Writer: Matthew Rosenberg
Art: Tyler Boss
Letterer: Thomas Mauer
Publisher: BLACK MASK STUDIOS
Meet Paige and her friends Berger, Stretch and Walter. They were just having fun … and arguing amongst themselves at Paige’s house when they get some very suspect men. Vernon, Hayes, Silk and Skinhead Mike come by her house, yet it turns out bad. Paige, her friends and Venon’s crew all feel the wrath of Paige’s dad. What ends up happening is how the two groups are tied together deeper.
This first issue kicked off with a lot of charm while being gripping. Boss’s art work is simple, yet expresses so much. The panel work flows well because there is a focus more on characters with less background, but Boss makes that work very, very well. We get good expression and great use of body language here. Boss’s nuances are well crafted, definitely giving the characters life and their own distinct identity. From Walter’s meekness being seen with his head down or him never looking anyone in the eye to Berger’s more angry, boisterous personality seen through his actions of having his face showing more excitement or angry to his looking like he’s shouting … a lot. The muted of colors normally might work against a book, but it really works with the atmosphere and style of Boss here. The trippy wallpaper also adds and extra layer of style.
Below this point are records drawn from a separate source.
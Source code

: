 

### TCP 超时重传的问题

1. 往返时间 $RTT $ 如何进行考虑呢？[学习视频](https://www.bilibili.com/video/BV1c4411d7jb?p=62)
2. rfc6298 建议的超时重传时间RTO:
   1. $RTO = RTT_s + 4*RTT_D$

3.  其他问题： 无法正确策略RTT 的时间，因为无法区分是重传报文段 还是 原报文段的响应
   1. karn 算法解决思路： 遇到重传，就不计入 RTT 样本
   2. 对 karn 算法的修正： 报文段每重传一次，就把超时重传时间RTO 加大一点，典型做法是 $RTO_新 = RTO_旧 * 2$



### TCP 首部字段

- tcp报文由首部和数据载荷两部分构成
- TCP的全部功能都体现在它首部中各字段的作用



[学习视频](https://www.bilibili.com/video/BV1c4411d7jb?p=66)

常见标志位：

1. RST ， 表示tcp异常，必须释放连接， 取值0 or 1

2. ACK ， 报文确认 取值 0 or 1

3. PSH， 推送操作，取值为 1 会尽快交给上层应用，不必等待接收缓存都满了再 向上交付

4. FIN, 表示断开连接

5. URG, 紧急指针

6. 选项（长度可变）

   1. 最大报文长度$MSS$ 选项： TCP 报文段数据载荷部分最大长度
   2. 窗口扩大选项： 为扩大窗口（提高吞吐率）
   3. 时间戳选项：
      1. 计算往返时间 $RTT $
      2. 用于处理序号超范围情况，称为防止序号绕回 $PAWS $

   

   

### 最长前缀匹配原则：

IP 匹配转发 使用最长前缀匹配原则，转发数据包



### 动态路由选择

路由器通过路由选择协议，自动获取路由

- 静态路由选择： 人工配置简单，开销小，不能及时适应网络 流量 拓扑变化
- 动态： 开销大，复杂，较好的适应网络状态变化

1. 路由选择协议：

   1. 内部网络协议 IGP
Rosenberg pens a wonderful writing gives us a strong first issue. We are introduced to a ton of interesting characters with their own personalities and feelings on display well. Paige, Berger and the other characters are so very well written within this first issue that it is easy to understand the motivations. The two factions are very simply introduced, but there seems to be eerie mirrors between both of them when Paige’s crew meets Vernon’s crew. Rosenberg does give each character enough differences to make them stand out. The characterizations and dialogue are really sharp and witty. There is a real authenticity to the issue between how the children act that is very refreshing. Kids aren’t always helpless and bullies happen. I like that Rosenberg made Paige a strong female character from the word go. I love the build throughout the issue between the connection between Paige’s father and Vernon’s gang. And Rosenberg sets up this first issue to just build the characters while not fully touching what Vernon wants to do yet. The title definitely gives away the idea of the series, but I like that Rosenberg is having us get to know the characters and setting up how without being apparent. Rosenberg’s sharp wit also peppers the issue, making the whole issue a fun, well developed kick off to the series.
We got great focus on the kids. It can be a little wordy than the average comic, but I find that as a good thing. It is not necessarily gonna make everyone happy.
4 Kids Walk Into A Bank #1 does so much with so little. We establish our zany cast of characters,who feel authentic with distinct personalities and body language. We get ourselves a little bit of mystery. Sharp wit, engaging characters and simple, but expressive art. The clear art of Boss gives characters life that seems very vivid and exciting. Rosenberg and Boss do an amazing job presenting 4 Kids Walk Into A Bank #1 as a thrilling, witting and compelling comic that grabs you with its premise and keeps you with its art and characters.